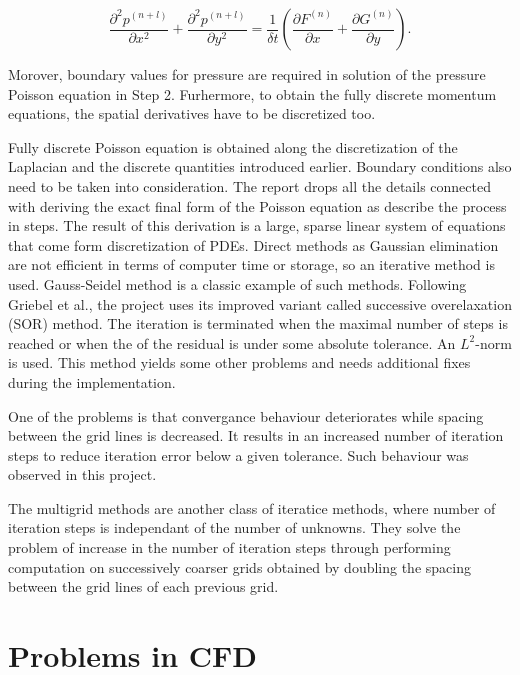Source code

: \begin{equation} \label{eq:poisson}
	\frac{\partial^2 p^{(n+l)}}{\partial x^2}+\frac{\partial^2 p^{(n+l)}}{\partial y^2} = \frac{1}{\delta t} \left( \frac{\partial F^{(n)}}{\partial x} + \frac{\partial G^{(n)}}{\partial y} \right).
\end{equation}

Morover, boundary values for pressure are required in solution of the pressure Poisson equation in Step 2. Furhermore, to obtain the fully discrete momentum equations, the spatial derivatives have to be discretized too. 

Fully discrete Poisson equation is obtained along the discretization of the Laplacian and the discrete quantities introduced earlier. Boundary conditions also need to be taken into consideration. The report drops all the details connected with deriving the exact final form of the Poisson equation as \cite{griebel1998numerical} describe the process in steps. The result of this derivation is a large, sparse linear system of equations that come form discretization of PDEs. Direct methods as Gaussian elimination are not efficient in terms of computer time or storage, so an iterative method is used. Gauss-Seidel method is a classic example of such methods. Following Griebel et al., the project uses its improved variant called successive overelaxation (SOR) method. The iteration is terminated when the maximal number of steps is reached or when the of the residual is under some absolute tolerance. An $L^2$-norm is used. This method yields some other problems and needs additional fixes during the implementation.

One of the problems is that convergance behaviour deteriorates while spacing between the grid lines is decreased. It results in an increased number of iteration steps to reduce iteration error below a given tolerance. Such behaviour was observed in this project.

The multigrid methods are another class of iteratice methods, where number of iteration steps is independant of the number of unknowns. They solve the problem of increase in the number of iteration steps through performing computation on successively coarser grids obtained by doubling the spacing between the grid lines of each previous grid.

\section{Problems in CFD}


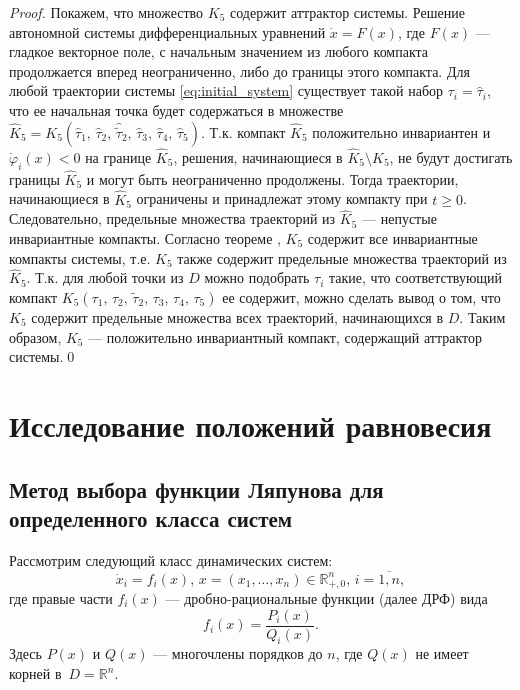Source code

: \documentclass[14pt,a4paper]{extarticle}
\begin{document}
\begin{proof}
		Покажем, что множество $K_5$ содержит аттрактор системы. Решение автономной системы дифференциальных уравнений $\dot{x}=F(x)$, где $F(x)$ --- гладкое векторное поле, с начальным значением из любого компакта продолжается вперед неограниченно, либо до границы этого компакта\cite[с.~84]{Arnold}. Для любой траектории системы \ref{eq:initial_system} существует такой набор $\tau_i = \hat{\tau}_i$, что ее начальная точка будет содержаться в множестве $\hat{K}_5 = K_5(\hat\tau_1,\,\hat\tau_2,\,\hat{\tilde{\tau}}_2,\,\hat\tau_3,\,\hat\tau_4,\,\hat\tau_5)$. Т.к. компакт $\hat{K}_5$ положительно инвариантен и $\dot{\varphi}_i(x)<0$ на границе $\hat{K}_5$, решения, начинающиеся в $\hat{K}_5\setminus K_5$, не будут достигать границы $\hat{K}_5$ и могут быть неограниченно продолжены. Тогда траектории, начинающиеся в $\hat{K}_5$ ограничены и принадлежат этому компакту при $t\ge0$. Следовательно, предельные множества траекторий из $\hat{K}_5$ --- непустые инвариантные компакты. Согласно теореме , $K_5$ содержит все инвариантные компакты системы, т.е. $K_5$ также содержит предельные множества траекторий из $\hat{K}_5$. Т.к. для любой точки из $D$ можно подобрать $\tau_i$ такие, что соответствующий компакт $K_5(\tau_1,\,\tau_2,\,\tilde{\tau}_2,\,\tau_3,\,\tau_4,\,\tau_5)$ ее содержит, можно сделать вывод о том, что $K_5$ содержит предельные множества всех траекторий, начинающихся в $D$. Таким образом, $K_5$ --- положительно инвариантный компакт, содержащий аттрактор системы.\qed
		
	\end{proof}	
	
	\section{Исследование положений равновесия}
	\subsection{Метод выбора функции Ляпунова для определенного класса систем}
	
	Рассмотрим следующий класс динамических систем:
	\[\dot{x}_i=f_i(x),\, x=(x_1,\dots,x_n)\in\mathbb{R}^{n}_{+,0},\, i=\overline{1,n},\]
	где правые части $f_i(x)$ --- дробно-рациональные функции (далее ДРФ) вида 
	\begin{equation*}
		f_i(x)=\dfrac{P_i(x)}{Q_i(x)}.
	\end{equation*}
	Здесь $P(x)$ и $Q(x)$ --- многочлены порядков до $n$, где $Q(x)$ не имеет корней в~$D = \mathbb{R}^n$. 
	
\end{document}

▶ **Instructions to follow**:
Every record is to be repeated exactly, and no picture is carried over.

▶ **Solved problem**:
Source code

: \begin{equation} \label{eq:poisson}
	\frac{\partial^2 p^{(n+l)}}{\partial x^2}+\frac{\partial^2 p^{(n+l)}}{\partial y^2} = \frac{1}{\delta t} \left( \frac{\partial F^{(n)}}{\partial x} + \frac{\partial G^{(n)}}{\partial y} \right).
\end{equation}

Morover, boundary values for pressure are required in solution of the pressure Poisson equation in Step 2. Furhermore, to obtain the fully discrete momentum equations, the spatial derivatives have to be discretized too. 

Fully discrete Poisson equation is obtained along the discretization of the Laplacian and the discrete quantities introduced earlier. Boundary conditions also need to be taken into consideration. The report drops all the details connected with deriving the exact final form of the Poisson equation as \cite{griebel1998numerical} describe the process in steps. The result of this derivation is a large, sparse linear system of equations that come form discretization of PDEs. Direct methods as Gaussian elimination are not efficient in terms of computer time or storage, so an iterative method is used. Gauss-Seidel method is a classic example of such methods. Following Griebel et al., the project uses its improved variant called successive overelaxation (SOR) method. The iteration is terminated when the maximal number of steps is reached or when the of the residual is under some absolute tolerance. An $L^2$-norm is used. This method yields some other problems and needs additional fixes during the implementation.

One of the problems is that convergance behaviour deteriorates while spacing between the grid lines is decreased. It results in an increased number of iteration steps to reduce iteration error below a given tolerance. Such behaviour was observed in this project.

The multigrid methods are another class of iteratice methods, where number of iteration steps is independant of the number of unknowns. They solve the problem of increase in the number of iteration steps through performing computation on successively coarser grids obtained by doubling the spacing between the grid lines of each previous grid.

\section{Problems in CFD}


Source code

: \documentclass[14pt,a4paper]{extarticle}
\begin{document}
\begin{proof}
		Покажем, что множество $K_5$ содержит аттрактор системы. Решение автономной системы дифференциальных уравнений $\dot{x}=F(x)$, где $F(x)$ --- гладкое векторное поле, с начальным значением из любого компакта продолжается вперед неограниченно, либо до границы этого компакта\cite[с.~84]{Arnold}. Для любой траектории системы \ref{eq:initial_system} существует такой набор $\tau_i = \hat{\tau}_i$, что ее начальная точка будет содержаться в множестве $\hat{K}_5 = K_5(\hat\tau_1,\,\hat\tau_2,\,\hat{\tilde{\tau}}_2,\,\hat\tau_3,\,\hat\tau_4,\,\hat\tau_5)$. Т.к. компакт $\hat{K}_5$ положительно инвариантен и $\dot{\varphi}_i(x)<0$ на границе $\hat{K}_5$, решения, начинающиеся в $\hat{K}_5\setminus K_5$, не будут достигать границы $\hat{K}_5$ и могут быть неограниченно продолжены. Тогда траектории, начинающиеся в $\hat{K}_5$ ограничены и принадлежат этому компакту при $t\ge0$. Следовательно, предельные множества траекторий из $\hat{K}_5$ --- непустые инвариантные компакты. Согласно теореме , $K_5$ содержит все инвариантные компакты системы, т.е. $K_5$ также содержит предельные множества траекторий из $\hat{K}_5$. Т.к. для любой точки из $D$ можно подобрать $\tau_i$ такие, что соответствующий компакт $K_5(\tau_1,\,\tau_2,\,\tilde{\tau}_2,\,\tau_3,\,\tau_4,\,\tau_5)$ ее содержит, можно сделать вывод о том, что $K_5$ содержит предельные множества всех траекторий, начинающихся в $D$. Таким образом, $K_5$ --- положительно инвариантный компакт, содержащий аттрактор системы.\qed
		
	\end{proof}	
	
	\section{Исследование положений равновесия}
	\subsection{Метод выбора функции Ляпунова для определенного класса систем}
	
	Рассмотрим следующий класс динамических систем:
	\[\dot{x}_i=f_i(x),\, x=(x_1,\dots,x_n)\in\mathbb{R}^{n}_{+,0},\, i=\overline{1,n},\]
	где правые части $f_i(x)$ --- дробно-рациональные функции (далее ДРФ) вида 
	\begin{equation*}
		f_i(x)=\dfrac{P_i(x)}{Q_i(x)}.
	\end{equation*}
	Здесь $P(x)$ и $Q(x)$ --- многочлены порядков до $n$, где $Q(x)$ не имеет корней в~$D = \mathbb{R}^n$. 
	
\end{document}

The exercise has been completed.